> _THE DATA_
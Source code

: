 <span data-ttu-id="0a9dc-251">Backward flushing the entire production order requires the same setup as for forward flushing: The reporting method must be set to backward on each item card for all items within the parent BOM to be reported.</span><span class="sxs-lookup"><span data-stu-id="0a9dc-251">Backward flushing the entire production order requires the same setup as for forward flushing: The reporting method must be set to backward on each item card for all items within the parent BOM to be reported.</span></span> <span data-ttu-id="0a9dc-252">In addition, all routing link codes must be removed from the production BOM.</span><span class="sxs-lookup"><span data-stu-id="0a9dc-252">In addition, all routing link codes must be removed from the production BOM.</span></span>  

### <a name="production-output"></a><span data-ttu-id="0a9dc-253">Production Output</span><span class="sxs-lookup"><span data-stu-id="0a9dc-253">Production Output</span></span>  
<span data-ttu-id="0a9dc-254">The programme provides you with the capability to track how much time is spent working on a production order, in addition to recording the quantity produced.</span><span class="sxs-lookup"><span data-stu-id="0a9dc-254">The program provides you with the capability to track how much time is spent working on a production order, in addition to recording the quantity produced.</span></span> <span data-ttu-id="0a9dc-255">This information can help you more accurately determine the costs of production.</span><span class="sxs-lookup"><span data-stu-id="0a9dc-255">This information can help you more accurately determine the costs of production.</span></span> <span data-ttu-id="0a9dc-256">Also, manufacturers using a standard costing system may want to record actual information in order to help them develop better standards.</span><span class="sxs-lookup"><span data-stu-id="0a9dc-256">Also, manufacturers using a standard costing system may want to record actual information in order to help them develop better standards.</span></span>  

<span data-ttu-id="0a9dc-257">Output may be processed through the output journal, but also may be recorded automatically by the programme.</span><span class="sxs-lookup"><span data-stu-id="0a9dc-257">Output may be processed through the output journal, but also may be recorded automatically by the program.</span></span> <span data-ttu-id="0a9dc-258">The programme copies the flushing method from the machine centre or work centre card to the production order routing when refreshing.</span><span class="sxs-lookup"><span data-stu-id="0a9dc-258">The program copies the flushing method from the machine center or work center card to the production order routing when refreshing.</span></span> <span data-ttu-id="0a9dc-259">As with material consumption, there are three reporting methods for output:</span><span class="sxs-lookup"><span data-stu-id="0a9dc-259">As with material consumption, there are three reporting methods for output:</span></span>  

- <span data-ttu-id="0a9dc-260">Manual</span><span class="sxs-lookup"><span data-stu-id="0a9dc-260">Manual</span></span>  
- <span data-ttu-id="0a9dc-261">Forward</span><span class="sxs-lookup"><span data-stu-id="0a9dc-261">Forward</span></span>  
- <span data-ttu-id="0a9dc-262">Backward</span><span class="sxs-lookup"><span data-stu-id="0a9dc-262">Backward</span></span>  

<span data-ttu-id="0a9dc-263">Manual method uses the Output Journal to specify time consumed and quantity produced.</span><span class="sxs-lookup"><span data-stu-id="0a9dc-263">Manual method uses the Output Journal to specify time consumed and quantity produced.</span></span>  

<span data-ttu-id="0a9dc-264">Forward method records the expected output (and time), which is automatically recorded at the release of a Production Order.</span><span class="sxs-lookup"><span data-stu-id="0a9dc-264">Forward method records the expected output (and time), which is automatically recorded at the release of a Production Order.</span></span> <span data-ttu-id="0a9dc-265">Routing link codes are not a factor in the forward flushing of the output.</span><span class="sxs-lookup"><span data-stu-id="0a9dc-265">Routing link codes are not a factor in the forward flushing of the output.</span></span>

> _ABOUT THIS TASK_
Nothing is to be left out, and every entry is to be transcribed exactly.

> _RESULT FOR THIS TASK_
Source code

: <span data-ttu-id="0a9dc-251">Backward flushing the entire production order requires the same setup as for forward flushing: The reporting method must be set to backward on each item card for all items within the parent BOM to be reported.</span><span class="sxs-lookup"><span data-stu-id="0a9dc-251">Backward flushing the entire production order requires the same setup as for forward flushing: The reporting method must be set to backward on each item card for all items within the parent BOM to be reported.</span></span> <span data-ttu-id="0a9dc-252">In addition, all routing link codes must be removed from the production BOM.</span><span class="sxs-lookup"><span data-stu-id="0a9dc-252">In addition, all routing link codes must be removed from the production BOM.</span></span>  

### <a name="production-output"></a><span data-ttu-id="0a9dc-253">Production Output</span><span class="sxs-lookup"><span data-stu-id="0a9dc-253">Production Output</span></span>  
<span data-ttu-id="0a9dc-254">The programme provides you with the capability to track how much time is spent working on a production order, in addition to recording the quantity produced.</span><span class="sxs-lookup"><span data-stu-id="0a9dc-254">The program provides you with the capability to track how much time is spent working on a production order, in addition to recording the quantity produced.</span></span> <span data-ttu-id="0a9dc-255">This information can help you more accurately determine the costs of production.</span><span class="sxs-lookup"><span data-stu-id="0a9dc-255">This information can help you more accurately determine the costs of production.</span></span> <span data-ttu-id="0a9dc-256">Also, manufacturers using a standard costing system may want to record actual information in order to help them develop better standards.</span><span class="sxs-lookup"><span data-stu-id="0a9dc-256">Also, manufacturers using a standard costing system may want to record actual information in order to help them develop better standards.</span></span>  

<span data-ttu-id="0a9dc-257">Output may be processed through the output journal, but also may be recorded automatically by the programme.</span><span class="sxs-lookup"><span data-stu-id="0a9dc-257">Output may be processed through the output journal, but also may be recorded automatically by the program.</span></span> <span data-ttu-id="0a9dc-258">The programme copies the flushing method from the machine centre or work centre card to the production order routing when refreshing.</span><span class="sxs-lookup"><span data-stu-id="0a9dc-258">The program copies the flushing method from the machine center or work center card to the production order routing when refreshing.</span></span> <span data-ttu-id="0a9dc-259">As with material consumption, there are three reporting methods for output:</span><span class="sxs-lookup"><span data-stu-id="0a9dc-259">As with material consumption, there are three reporting methods for output:</span></span>  

- <span data-ttu-id="0a9dc-260">Manual</span><span class="sxs-lookup"><span data-stu-id="0a9dc-260">Manual</span></span>  
- <span data-ttu-id="0a9dc-261">Forward</span><span class="sxs-lookup"><span data-stu-id="0a9dc-261">Forward</span></span>  
- <span data-ttu-id="0a9dc-262">Backward</span><span class="sxs-lookup"><span data-stu-id="0a9dc-262">Backward</span></span>  

<span data-ttu-id="0a9dc-263">Manual method uses the Output Journal to specify time consumed and quantity produced.</span><span class="sxs-lookup"><span data-stu-id="0a9dc-263">Manual method uses the Output Journal to specify time consumed and quantity produced.</span></span>  

<span data-ttu-id="0a9dc-264">Forward method records the expected output (and time), which is automatically recorded at the release of a Production Order.</span><span class="sxs-lookup"><span data-stu-id="0a9dc-264">Forward method records the expected output (and time), which is automatically recorded at the release of a Production Order.</span></span> <span data-ttu-id="0a9dc-265">Routing link codes are not a factor in the forward flushing of the output.</span><span class="sxs-lookup"><span data-stu-id="0a9dc-265">Routing link codes are not a factor in the forward flushing of the output.</span></span>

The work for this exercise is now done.